哪个更快: if (bool)还是 if (int) ？

小开

Compiling with -03 gives the following for me:

f:

    pushl   %ebp
movl    %esp, %ebp
cmpl    $1, 8(%ebp)
popl    %ebp
sbbl    %eax, %eax
andb    $58, %al
addl    $99, %eax
ret

g:

    pushl   %ebp
movl    %esp, %ebp
cmpb    $1, 8(%ebp)
popl    %ebp
sbbl    %eax, %eax
andb    $58, %al
addl    $99, %eax
ret

.. so it compiles to essentially the same code, except for cmpl vs cmpb. This means that the difference, if there is any, doesn't matter. Judging by unoptimized code is not fair.

Edit to clarify my point. Unoptimized code is for simple debugging, not for speed. Comparing the speed of unoptimized code is senseless.

小开

With GCC 4.5 on Linux and Windows at least, sizeof(bool) == 1. On x86 and x86_64, you can't pass in less than an general purpose register's worth to a function (whether via the stack or a register depending on the calling convention etc...).

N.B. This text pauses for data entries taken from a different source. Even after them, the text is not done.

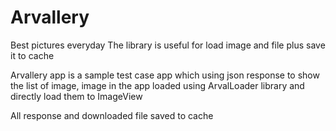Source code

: # Arvallery
Best pictures everyday
The library is useful for load image and file plus save it to cache

Arvallery app is a sample test case app which using json response to show the list of image, image in the app loaded using ArvalLoader library and directly load them to ImageView

All response and downloaded file saved to cache
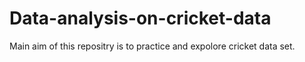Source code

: # Data-analysis-on-cricket-data

Main aim of this repositry is to practice and expolore cricket data set.

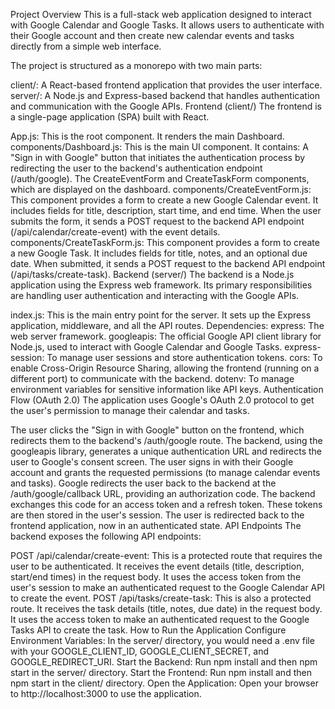 Project Overview
This is a full-stack web application designed to interact with Google Calendar and Google Tasks. It allows users to authenticate with their Google account and then create new calendar events and tasks directly from a simple web interface.

The project is structured as a monorepo with two main parts:

client/: A React-based frontend application that provides the user interface.
server/: A Node.js and Express-based backend that handles authentication and communication with the Google APIs.
Frontend (client/)
The frontend is a single-page application (SPA) built with React.

App.js: This is the root component. It renders the main Dashboard.
components/Dashboard.js: This is the main UI component. It contains:
A "Sign in with Google" button that initiates the authentication process by redirecting the user to the backend's authentication endpoint (/auth/google).
The CreateEventForm and CreateTaskForm components, which are displayed on the dashboard.
components/CreateEventForm.js: This component provides a form to create a new Google Calendar event. It includes fields for title, description, start time, and end time. When the user submits the form, it sends a POST request to the backend API endpoint (/api/calendar/create-event) with the event details.
components/CreateTaskForm.js: This component provides a form to create a new Google Task. It includes fields for title, notes, and an optional due date. When submitted, it sends a POST request to the backend API endpoint (/api/tasks/create-task).
Backend (server/)
The backend is a Node.js application using the Express web framework. Its primary responsibilities are handling user authentication and interacting with the Google APIs.

index.js: This is the main entry point for the server. It sets up the Express application, middleware, and all the API routes.
Dependencies:
express: The web server framework.
googleapis: The official Google API client library for Node.js, used to interact with Google Calendar and Google Tasks.
express-session: To manage user sessions and store authentication tokens.
cors: To enable Cross-Origin Resource Sharing, allowing the frontend (running on a different port) to communicate with the backend.
dotenv: To manage environment variables for sensitive information like API keys.
Authentication Flow (OAuth 2.0)
The application uses Google's OAuth 2.0 protocol to get the user's permission to manage their calendar and tasks.

The user clicks the "Sign in with Google" button on the frontend, which redirects them to the backend's /auth/google route.
The backend, using the googleapis library, generates a unique authentication URL and redirects the user to Google's consent screen.
The user signs in with their Google account and grants the requested permissions (to manage calendar events and tasks).
Google redirects the user back to the backend at the /auth/google/callback URL, providing an authorization code.
The backend exchanges this code for an access token and a refresh token. These tokens are then stored in the user's session.
The user is redirected back to the frontend application, now in an authenticated state.
API Endpoints
The backend exposes the following API endpoints:

POST /api/calendar/create-event:
This is a protected route that requires the user to be authenticated.
It receives the event details (title, description, start/end times) in the request body.
It uses the access token from the user's session to make an authenticated request to the Google Calendar API to create the event.
POST /api/tasks/create-task:
This is also a protected route.
It receives the task details (title, notes, due date) in the request body.
It uses the access token to make an authenticated request to the Google Tasks API to create the task.
How to Run the Application
Configure Environment Variables: In the server/ directory, you would need a .env file with your GOOGLE_CLIENT_ID, GOOGLE_CLIENT_SECRET, and GOOGLE_REDIRECT_URI.
Start the Backend: Run npm install and then npm start in the server/ directory.
Start the Frontend: Run npm install and then npm start in the client/ directory.
Open the Application: Open your browser to http://localhost:3000 to use the application.
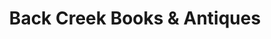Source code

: ---
title: "Back Creek Books & Antiques"
url: /annapolis/back-creek-books-and-antiques/
shop: books
---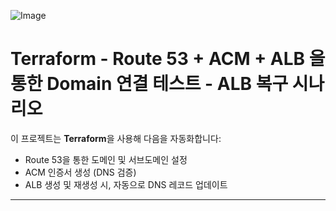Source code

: ![Image](https://github.com/user-attachments/assets/8e0f82cc-dc95-4a94-a60a-c850a048f154)

# Terraform - Route 53 + ACM + ALB 을 통한 Domain 연결 테스트 - ALB 복구 시나리오

이 프로젝트는 **Terraform**을 사용해 다음을 자동화합니다:

- Route 53을 통한 도메인 및 서브도메인 설정
- ACM 인증서 생성 (DNS 검증)
- ALB 생성 및 재생성 시, 자동으로 DNS 레코드 업데이트

---


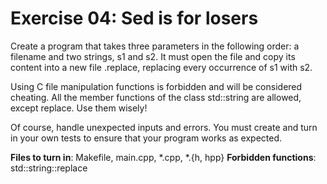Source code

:# Exercise 04: Sed is for losers

Create a program that takes three parameters in the following order: a filename and
two strings, s1 and s2.
It must open the file <filename> and copy its content into a new file
<filename>.replace, replacing every occurrence of s1 with s2.

Using C file manipulation functions is forbidden and will be considered cheating. All
the member functions of the class std::string are allowed, except replace. Use them
wisely!

Of course, handle unexpected inputs and errors. You must create and turn in your
own tests to ensure that your program works as expected.

**Files to turn in**: Makefile, main.cpp, *.cpp, *.{h, hpp}
**Forbidden functions**: std::string::replace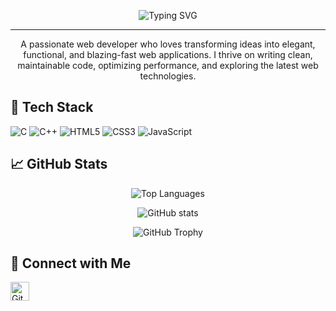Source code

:    <p align="center">
  <img src="https://readme-typing-svg.demolab.com?font=Fira+Code&weight=500&size=22&pause=1000&color=00FFB3&center=true&vCenter=true&width=500&lines=Hi+I'm+Mehedi+Hasan;Future+Developer+%7C+Clean+Coder;Hungry+to+learn+%7C+Tech+Explorer;Let's+Build+Something+Awesome!" alt="Typing SVG" />
</p> 


---
<p align="center">
  A passionate web developer who loves transforming ideas into elegant, functional, and blazing-fast web applications. I thrive on writing clean, maintainable code, optimizing performance, and exploring the latest web technologies.
</p>


## 🚀 Tech Stack

![C](https://img.shields.io/badge/C-00599C?style=for-the-badge&logo=c&logoColor=white)
![C++](https://img.shields.io/badge/C++-00599C?style=for-the-badge&logo=c%2B%2B&logoColor=white)
![HTML5](https://img.shields.io/badge/HTML5-E34F26?style=for-the-badge&logo=html5&logoColor=white)
![CSS3](https://img.shields.io/badge/CSS3-1572B6?style=for-the-badge&logo=css3&logoColor=white)
![JavaScript](https://img.shields.io/badge/JAVASCRIPT-F7DF1E?style=for-the-badge&logo=javascript&logoColor=black)



## 📈 GitHub Stats

<p align="center">
  <img src="https://github-readme-stats.vercel.app/api/top-langs/?username=MehediHasanTsx&layout=compact&theme=tokyonight" alt="Top Languages" />
</p>

<p align="center">
  <img src="https://github-readme-stats.vercel.app/api?username=MehediHasanTsx&show_icons=true&theme=tokyonight&count_private=true" alt="GitHub stats" />
</p>

<p align="center">
  <img src="https://github-profile-trophy.vercel.app/?username=MehediHasanTsx&theme=onedark&margin-w=15&margin-h=15" alt="GitHub Trophy" />
</p>


## 🔗 Connect with Me

<p align="left">
  <a href="https://github.com/MehediHasanTsx" target="_blank">
    <img src="https://img.shields.io/badge/GitHub-100000?style=for-the-badge&logo=github&logoColor=white" alt="GitHub"  height="30"/>
  </a>
</p>
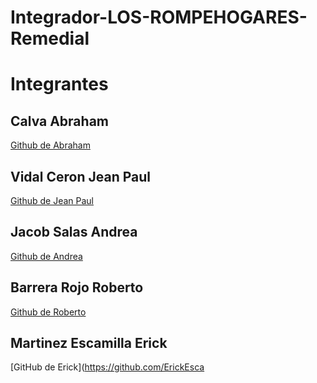 # Integrador-LOS-ROMPEHOGARES-Remedial

# Integrantes

## Calva Abraham

[Github de Abraham](https://github.com/AbrahamCalva)

## Vidal Ceron Jean Paul 

[Github de Jean Paul](https://github.com/JeanPaulVidal)

## Jacob Salas Andrea 
[Github de Andrea](https://github.com/AndyJacobSalas)

## Barrera Rojo Roberto  

[Github de Roberto](https://github.com/RobertoBarreraa)

## Martinez Escamilla Erick 

[GitHub de Erick](https://github.com/ErickEsca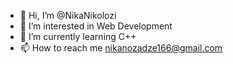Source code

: - 👋 Hi, I’m @NikaNikolozi
- 👀 I’m interested in Web Development
- 🌱 I’m currently learning C++
- 📫 How to reach me nikanozadze166@gmail.com

<!---
NikaNikolozi/NikaNikolozi is a ✨ special ✨ repository because its `README.md` (this file) appears on your GitHub profile.
You can click the Preview link to take a look at your changes.
--->
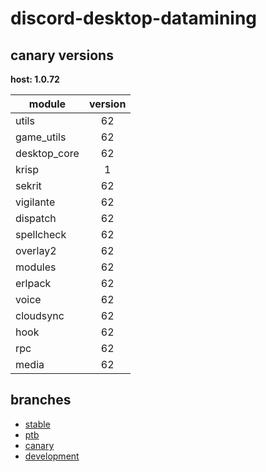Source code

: # discord-desktop-datamining

## canary versions

**host: 1.0.72**

| module | version |
| ------ | :-----: |
| utils | 62 |
| game_utils | 62 |
| desktop_core | 62 |
| krisp | 1 |
| sekrit | 62 |
| vigilante | 62 |
| dispatch | 62 |
| spellcheck | 62 |
| overlay2 | 62 |
| modules | 62 |
| erlpack | 62 |
| voice | 62 |
| cloudsync | 62 |
| hook | 62 |
| rpc | 62 |
| media | 62 |

## branches

- [stable](https://github.com/OpenAsar/discord-desktop-datamining/tree/stable)
- [ptb](https://github.com/OpenAsar/discord-desktop-datamining/tree/ptb)
- [canary](https://github.com/OpenAsar/discord-desktop-datamining/tree/canary)
- [development](https://github.com/OpenAsar/discord-desktop-datamining/tree/development)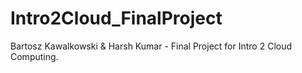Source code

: # Intro2Cloud_FinalProject
Bartosz Kawalkowski &amp; Harsh Kumar - Final Project for Intro 2 Cloud Computing.
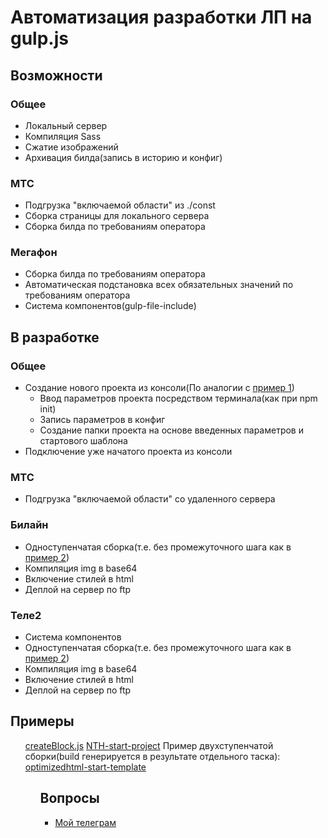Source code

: <h1>Автоматизация разработки ЛП на gulp.js</h1>
<h2>Возможности</h2>
<h3>Общее</h3>
<ul>
  <li>Локальный сервер</li>
  <li>Компиляция Sass</li>
  <li>Сжатие изображений</li>
  <li>Архивация билда(запись в историю и конфиг)</li>
</ul>
<h3>МТС</h3>
<ul>
  <li>Подгрузка "включаемой области" из ./const</li>
  <li>Сборка страницы для локального сервера</li>
  <li>Сборка билда по требованиям оператора</li>
</ul>
<h3>Мегафон</h3>
<ul>
  <li>Сборка билда по требованиям оператора</li>
  <li>Автоматическая подстановка всех обязательных значений по требованиям оператора</li>
  <li>Система компонентов(gulp-file-include)</li>
</ul>
<h2>В разработке</h2>
<h3>Общее</h3>
<ul>
  <li>
    Создание нового проекта из консоли(По аналогии с <a href="NTHCB">пример 1</a>)
    <ul>
      <li>Ввод параметров проекта посредством терминала(как при npm init)</li>
      <li>Запись параметров в конфиг</li>
      <li>Создание папки проекта на основе введенных параметров и стартового шаблона</li>
    </ul>
  </li>
  <li>Подключение уже начатого проекта из консоли</li>
</ul>
<h3>МТС</h3>
<ul>
  <li>Подгрузка "включаемой области" со удаленного сервера</li>
</ul>
<h3>Билайн</h3>
<ul>
  <li>Одноступенчатая сборка(т.е. без промежуточного шага как в <a href="NTH">пример 2</a>)</li>
  <li>Компиляция img в base64</li>
  <li>Включение стилей в html</li>
  <li>Деплой на сервер по ftp</li>
</ul>
<h3>Теле2</h3>
<ul>
  <li>Система компонентов</li>
  <li>Одноступенчатая сборка(т.е. без промежуточного шага как в <a href="NTH">пример 2</a>)</li>
  <li>Компиляция img в base64</li>
  <li>Включение стилей в html</li>
  <li>Деплой на сервер по ftp</li>
</ul>
<h2>Примеры</h2>
<ol>
  <oi id="NTHCB"><a href="https://github.com/nicothin/NTH-start-project/blob/master/createBlock.js">createBlock.js</a></oi>
  <oi id="NTH"><a href="https://github.com/nicothin/NTH-start-project">NTH-start-project</a></oi>
  <oi id="WDM">Пример двухступенчатой сборки(build генерируется в результате отдельного таска): <a href="https://github.com/agragregra/optimizedhtml-start-template">optimizedhtml-start-template</a></oi>
<ol>
<h2>Вопросы</h2>
<ul>
  <li><a href="https://t.me/beast_hotline">Мой телеграм</a></li>
<ul>
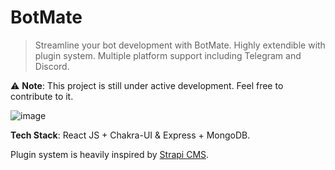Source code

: # BotMate
> Streamline your bot development with BotMate. Highly extendible with plugin system. Multiple platform support including Telegram and Discord.

⚠️ **Note**: This project is still under active development. Feel free to contribute to it.


![image](https://user-images.githubusercontent.com/31907722/228911941-b4b6ed13-fb5f-44c5-8dec-f6665db06d19.png)

**Tech Stack**: React JS + Chakra-UI & Express + MongoDB.

Plugin system is heavily inspired by [Strapi CMS](https://strapi.io/).
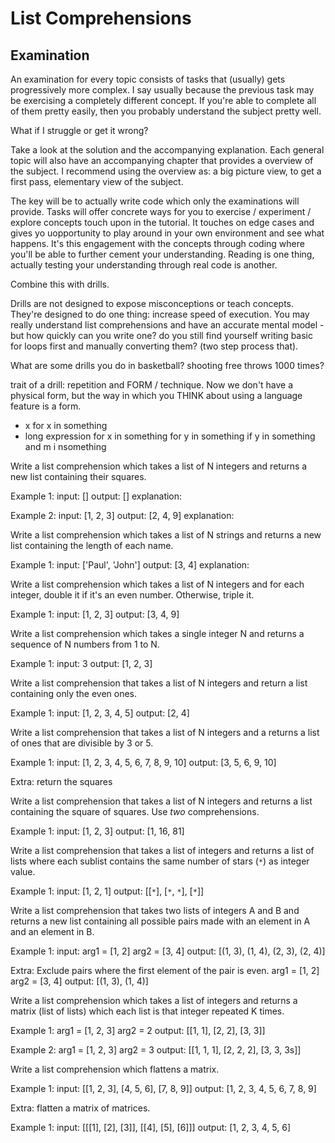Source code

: # List Comprehensions 

## Examination

An examination for every topic consists of tasks that (usually) gets progressively more complex. I say usually because the previous task may be exercising a completely different concept. If you're able to complete all of them pretty easily, then you probably understand the subject pretty well. 

What if I struggle or get it wrong? 

Take a look at the solution and the accompanying explanation. Each general topic will also have an accompanying chapter that provides a overview of the subject. I recommend using the overview as: a big picture view, to get a first pass, elementary view of the subject. 

The key will be to actually write code which only the examinations will provide. Tasks will offer concrete ways for you to exercise / experiment / explore concepts touch upon in the tutorial. It touches on edge cases and gives yo uopportunity to play around in your own environment and see what happens. It's this engagement with the concepts through coding where you'll be able to further cement your understanding. Reading is one thing, actually testing your understanding through real code is another.

Combine this with drills.

Drills are not designed to expose misconceptions or teach concepts. They're designed to do one thing: increase speed of execution. You may really understand list comprehensions and have an accurate mental model - but how quickly can you write one? do you still find yourself writing basic for loops first and manually converting them? (two step process that).

What are some drills you do in basketball? shooting free throws 1000 times? 

trait of a drill: repetition and FORM / technique. Now we don't have a physical form, but the way in which you THINK about using a language feature is a form. 

- x for x in something
- long expression for x in something for y in something if y in something and m i nsomething 


Write a list comprehension which takes a list of N integers and returns a new list containing their squares.

Example 1:
input: []
output: []
explanation:

Example 2: 
input: [1, 2, 3]
output: [2, 4, 9]
explanation:

Write a list comprehension which takes a list of N strings and returns a new list containing the length of each name.

Example 1:
input: ['Paul', 'John']
output: [3, 4]
explanation: 

Write a list comprehension which takes a list of N integers and for each integer, double it if it's an even number. Otherwise, triple it.

Example 1:
input: [1, 2, 3]
output: [3, 4, 9]


Write a list comprehension which takes a single integer N and returns a sequence of N numbers from 1 to N.

Example 1:
input: 3
output: [1, 2, 3]

Write a list comprehension that takes a list of N integers and return a list containing only the even ones.

Example 1:
input: [1, 2, 3, 4, 5]
output: [2, 4]

Write a list comprehension that takes a list of N integers and a returns a list of ones that are divisible by 3 or 5.

Example 1:
input: [1, 2, 3, 4, 5, 6, 7, 8, 9, 10]
output: [3, 5, 6, 9, 10]

Extra: return the squares

Write a list comprehension that takes a list of N integers and returns a list containing the square of squares. Use _two_ comprehensions.

Example 1:
input: [1, 2, 3]
output: [1, 16, 81]

Write a list comprehension that takes a list of integers and returns a list of lists where each sublist contains the same number of stars (`*`) as integer value.

Example 1:
input: [1, 2, 1]
output: [[`*`], [`*`, `*`], [`*`]]

Write a list comprehension that takes two lists of integers A and B and returns a new list containing all possible pairs made with an element in A and an element in B.

Example 1:
input: 
arg1 = [1, 2]
arg2 = [3, 4]
output: 
[(1, 3), (1, 4), (2, 3), (2, 4)]

Extra: Exclude pairs where the first element of the pair is even.
arg1 = [1, 2]
arg2 = [3, 4]
output: 
[(1, 3), (1, 4)]

Write a list comprehension which takes a list of integers and returns a matrix (list of lists) which each list is that integer repeated K times.

Example 1:
arg1 = [1, 2, 3]
arg2 = 2
output:
[[1, 1], [2, 2], [3, 3]]

Example 2:
arg1 = [1, 2, 3]
arg2 = 3
output: 
[[1, 1, 1], [2, 2, 2], [3, 3, 3s]]

Write a list comprehension which flattens a matrix.

Example 1: 
input: [[1, 2, 3], [4, 5, 6], [7, 8, 9]]
output: [1, 2, 3, 4, 5, 6, 7, 8, 9]

Extra: flatten a matrix of matrices.

Example 1: 
input: [[[1], [2], [3]], [[4], [5], [6]]]
output: [1, 2, 3, 4, 5, 6]
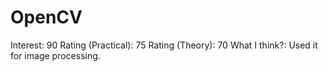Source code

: # OpenCV

Interest: 90
Rating (Practical): 75
Rating (Theory): 70
What I think?: Used it for image processing.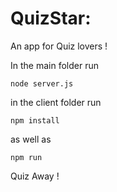 # QuizStar:

An app for Quiz lovers !

In the main folder run

`node server.js`

in the client folder run

`npm install`

as well as

`npm run`

Quiz Away !



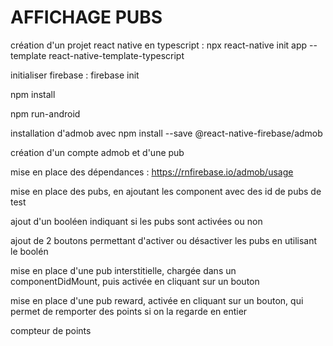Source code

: # AFFICHAGE PUBS


création d'un projet react native en typescript : npx react-native init app --template react-native-template-typescript

initialiser firebase : firebase init

npm install

npm run-android

installation d'admob avec npm install --save @react-native-firebase/admob

création d'un compte admob et d'une pub

mise en place des dépendances : https://rnfirebase.io/admob/usage

mise en place des pubs, en ajoutant les component avec des id de pubs de test

ajout d'un booléen indiquant si les pubs sont activées ou non

ajout de 2 boutons permettant d'activer ou désactiver les pubs en utilisant le boolén

mise en place d'une pub interstitielle, chargée dans un componentDidMount, puis activée en cliquant sur un bouton

mise en place d'une pub reward, activée en cliquant sur un bouton, qui permet de remporter des points si on la regarde en entier

compteur de points
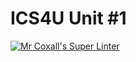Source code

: # ICS4U Unit #1

[![Mr Coxall's Super Linter](https://github.com/ICS4U-Templates/ICS4U-Unit1-Marshall-Demars/workflows/Mr%20Coxall's%20Super%20Linter/badge.svg)](https://github.com/ICS4U-Templates/ICS4U-Unit1-Marshall-Demars/actions/)
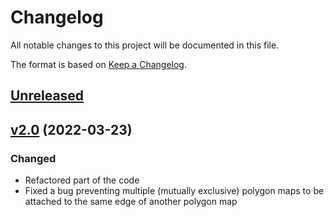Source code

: # Changelog
All notable changes to this project will be documented in this file.

The format is based on [Keep a Changelog](https://keepachangelog.com/en/1.0.0/).

## [Unreleased]

## [v2.0] (2022-03-23)

### Changed
- Refactored part of the code
- Fixed a bug preventing multiple (mutually exclusive) polygon maps to be attached to the same edge of another polygon map

[Unreleased]: https://github.com/apicici/pathfun/compare/v2.0...HEAD
[v2.0]: https://github.com/apicici/pathfun/compare/v2.0...v1.0



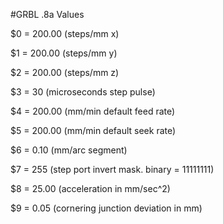 #GRBL .8a Values

$0 = 200.00 (steps/mm x)

$1 = 200.00 (steps/mm y)

$2 = 200.00 (steps/mm z)

$3 = 30 (microseconds step pulse)

$4 = 200.00 (mm/min default feed rate)

$5 = 200.00 (mm/min default seek rate)

$6 = 0.10 (mm/arc segment)

$7 = 255 (step port invert mask. binary = 11111111)

$8 = 25.00 (acceleration in mm/sec^2)

$9 = 0.05 (cornering junction deviation in mm)
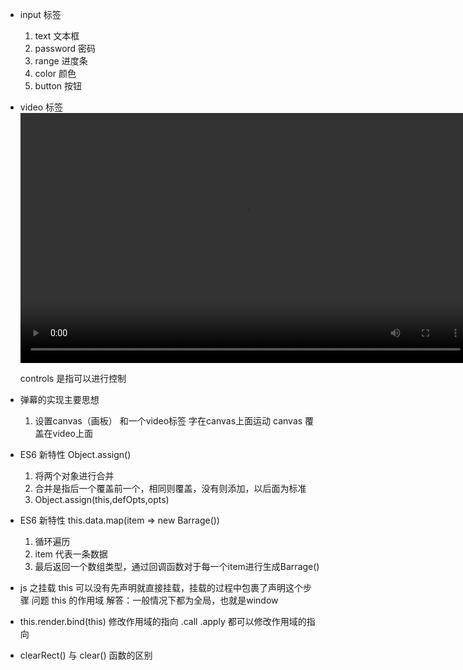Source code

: - input 标签
    1. text 文本框
    2. password 密码
    3. range 进度条
    4. color 颜色
    5. button 按钮

- video 标签
     <video src="./source/mv.mp4" id="video" controls width="720" height="400"></video>

     controls 是指可以进行控制

- 弹幕的实现主要思想
    1. 设置canvas（画板） 和一个video标签 字在canvas上面运动 canvas 覆盖在video上面

- ES6 新特性 Object.assign()
    1. 将两个对象进行合并
    2. 合并是指后一个覆盖前一个，相同则覆盖，没有则添加，以后面为标准
    3. Object.assign(this,defOpts,opts)

- ES6 新特性 this.data.map(item => new Barrage())
    1. 循环遍历
    2. item 代表一条数据
    3. 最后返回一个数组类型，通过回调函数对于每一个item进行生成Barrage()

- js 之挂载 this
    可以没有先声明就直接挂载，挂载的过程中包裹了声明这个步骤
    问题 this 的作用域
    解答：一般情况下都为全局，也就是window  


- this.render.bind(this)
    修改作用域的指向
    .call .apply 都可以修改作用域的指向
    
- clearRect() 与 clear() 函数的区别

So the code for bool, when un-optimized, actually goes to some length to extract that bool value from the argument stack (using another stack slot to save that byte). It's more complicated than just pulling a native register-sized variable.

小开

最佳答案

Makes sense to me. Your compiler apparently defines a bool as an 8-bit value, and your system ABI requires it to "promote" small (< 32-bit) integer arguments to 32-bit when pushing them onto the call stack. So to compare a bool, the compiler generates code to isolate the least significant byte of the 32-bit argument that g receives, and compares it with cmpb. In the first example, the int argument uses the full 32 bits that were pushed onto the stack, so it simply compares against the whole thing with cmpl.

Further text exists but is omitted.